|AmericaTab, the interactive wagering operator is calling out for change.|
The 10-year old company’s President Charlie Ruma says, ‘Handle declines at major winter meets aren't good for racing. It's time for a fragmented industry to move forward in the best interests of its customers, racetracks, and horsemen.’
The 10-year old company in a memo this week to its account-holders said business through the wagering service was up 45.8 percent in January and 28.4 percent in February even though it had no access to signals from racetracks owned by Magna Entertainment Corp (MEC). AmericaTab reportedly took in more than 1,000 new accounts in the last two months.
Last year MEC pulled the plug from account wagering providers such as AmericaTab to encourage its XpressBet account betting service. MEC's decision to pull signals from other account wagering services created uproar with players boycotting the company’s tracks.
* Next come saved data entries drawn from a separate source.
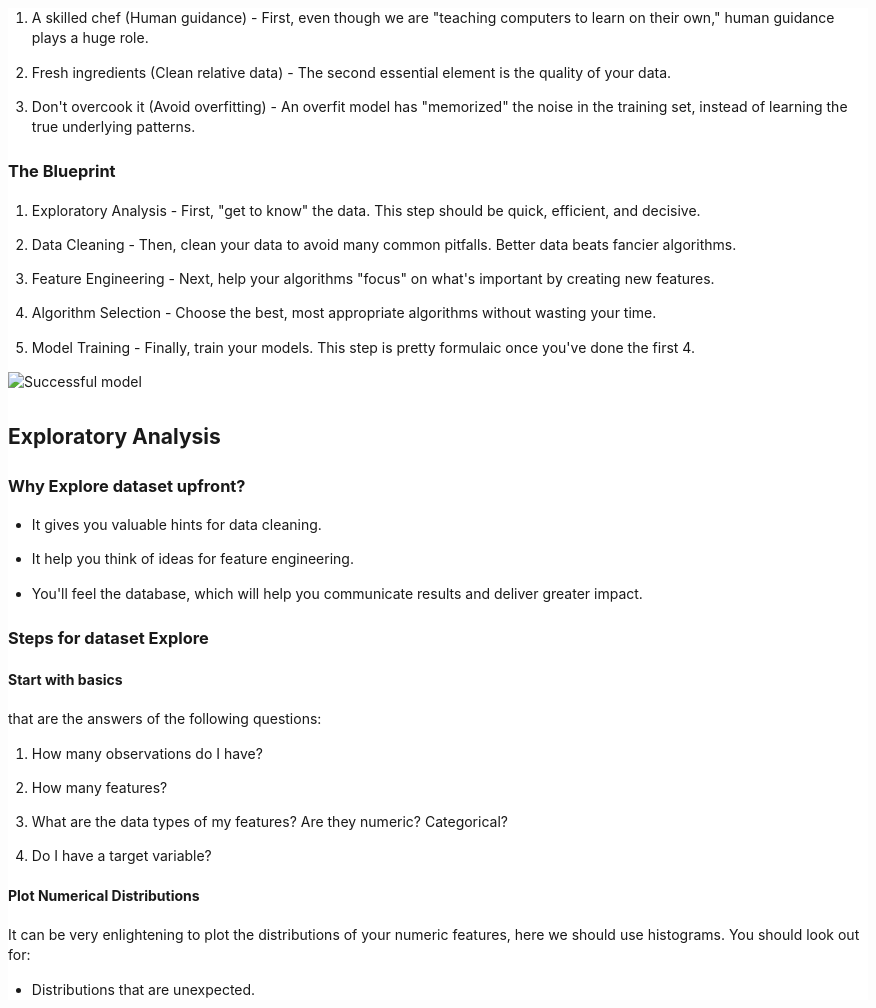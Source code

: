 1. A skilled chef (Human guidance) - First, even though we are "teaching computers to learn on their own," human guidance plays a huge role.

2. Fresh ingredients (Clean relative data) - The second essential element is the quality of your data.

3. Don't overcook it (Avoid overfitting) - An overfit model has "memorized" the noise in the training set, instead of learning the true underlying patterns.

### The Blueprint

1. Exploratory Analysis - First, "get to know" the data. This step should be quick, efficient, and decisive.

2. Data Cleaning - Then, clean your data to avoid many common pitfalls. Better data beats fancier algorithms.

3. Feature Engineering - Next, help your algorithms "focus" on what's important by creating new features.

4. Algorithm Selection - Choose the best, most appropriate algorithms without wasting your time.

5. Model Training - Finally, train your models. This step is pretty formulaic once you've done the first 4.

![Successful model](https://elitedatascience.com/wp-content/uploads/2018/05/What-Goes-Into-a-Successful-Model.jpg)

## Exploratory Analysis

### Why Explore dataset upfront?

* It gives you valuable hints for data cleaning.

* It help you think of ideas for feature engineering.

* You'll feel the database, which will help you communicate results and deliver greater impact.

### Steps for dataset Explore

#### Start with basics

that are the answers of the following questions:

1. How many observations do I have?

2. How many features?
3. What are the data types of my features? Are they numeric? Categorical?

4. Do I have a target variable?

#### Plot Numerical Distributions

It can be very enlightening to plot the distributions of your numeric features, here we should use histograms.
You should look out for:

* Distributions that are unexpected.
XpressBet has reported a slide of was down 18.4% for 2004 even though overall handle from account wagering companies was up 26.5% the first two months of the year compared with the same period in 2003.
‘Long-term account wagering is a critical piece of our business. We are tinkering with our business model in an attempt to ensure fair pricing and more revenue for tracks and horsemen,’ says MEC president Jim McAlpine.
However Ruma of AmericaTab doesn’t expect truce with MEC in the near future.
‘In spite of our success, I am dismayed about the [overall] state of the industry,’ says Ruma. He believes no matter how competitive AmericaTab, the industry, as a whole needs to succeed in order for companies to survive on the long term.
Mike Veitch, chief marketing officer for Youbet.com agrees. ‘Business is better without the MEC tracks, and customers have shown a preference for Internet sites over content,’ he says.
‘To have two major American racetracks experiencing a decline in business is not good for the industry. We all should be watching, wagering, and participating in the programs of each racetrack without interferences,’ adds Ruma.